Date: Thursday, April 19
Time: 3:40 pm - 5:00 pm
Location: 500 John D. Tickle Building
Membrane distillation (MD) is a membrane-based thermal distillation process in which a non-wetted microporous membrane is used to provide the pathway for vapor transport while preventing the salty feed solution from mixing with the distillate. It is therefore critical to prevent pore wetting in MD, as otherwise salt rejection would become unacceptably low. While MD also faces other challenges common in pressure driven membrane processes, such as membrane fouling and scaling, pore wetting is a unique challenge to MD and needs to be more thoroughly understood. In this presentation, I will first introduce a novel and powerful technique based on single-frequency impedance for monitoring dynamic pore wetting even before any pore has been fully wicked through. I will then discuss the fundamental mechanism of pore wetting in MD and compare pore wetting induced by two very different wetting agents: alcohol vs. surfactants. A theoretical framework that quantifies the kinetics of surfactant-induced pore wetting will be introduced. Finally, I will discuss material-based solution for overcoming the problem of pore wetting in MD.
Shihong Lin is an assistant professor in the Department of Civil and Environmental Engineering and the Department of Chemical and Biomolecular Engineering at Vanderbilt University. Lin received his Ph.D. (2012) in environmental engineering from Duke University where, under the direction of Prof. Mark Wiesner, he worked on elucidating the fundamental aspects of colloidal interaction between nanoparticles and environmental surfaces. Before joining Vanderbilt, Lin worked as a postdoctoral fellow in Prof.
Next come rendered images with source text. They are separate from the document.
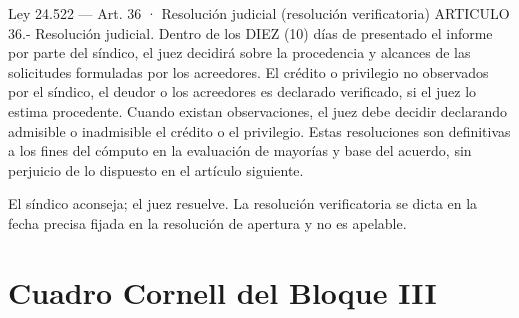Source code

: \documentclass[12pt,oneside]{book}
\begin{document}
\begin{legal}{Ley 24.522 — Art. 36 · Resolución judicial (resolución verificatoria)}
ARTICULO 36.- Resolución judicial. Dentro de los DIEZ (10) días de presentado el informe por parte del síndico, el juez decidirá sobre la procedencia y alcances de las solicitudes formuladas por los acreedores. El crédito o privilegio no observados por el síndico, el deudor o los acreedores es declarado verificado, si el juez lo estima procedente. Cuando existan observaciones, el juez debe decidir declarando admisible o inadmisible el crédito o el privilegio. Estas resoluciones son definitivas a los fines del cómputo en la evaluación de mayorías y base del acuerdo, sin perjuicio de lo dispuesto en el artículo siguiente.
\end{legal}

El síndico aconseja; el juez resuelve. La resolución verificatoria se dicta en la fecha precisa fijada en la resolución de apertura y no es apelable.

\section{Cuadro Cornell del Bloque III}
\end{document}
Menachem Elimelech’s research group at Yale University, with his research effort focused on membrane system at the water-energy nexus. Lin obtained his B.S. (2006), also in environmental engineering, from Harbin Institute of Technology, China. His current research interests include environmental applications of interfacial materials with special wetting properties, environmental interfacial phenomena, and desalination and water purification technologies at the water-energy nexus. Lin has published 46 peer-reviewed papers in leading journals in environmental science and engineering, 21 of which were published since he joined Vanderbilt. Major awards Lin has received include ACS Environmental Chemistry Graduate Student Award (2012), ACS-PRF Doctoral New Investigator Award (2016), ORAU Ralph Powe Junior Faculty Enhancement Award (2016). He was also invited to the 2016 Frontiers of Engineering Symposium by the National Academy of Engineering.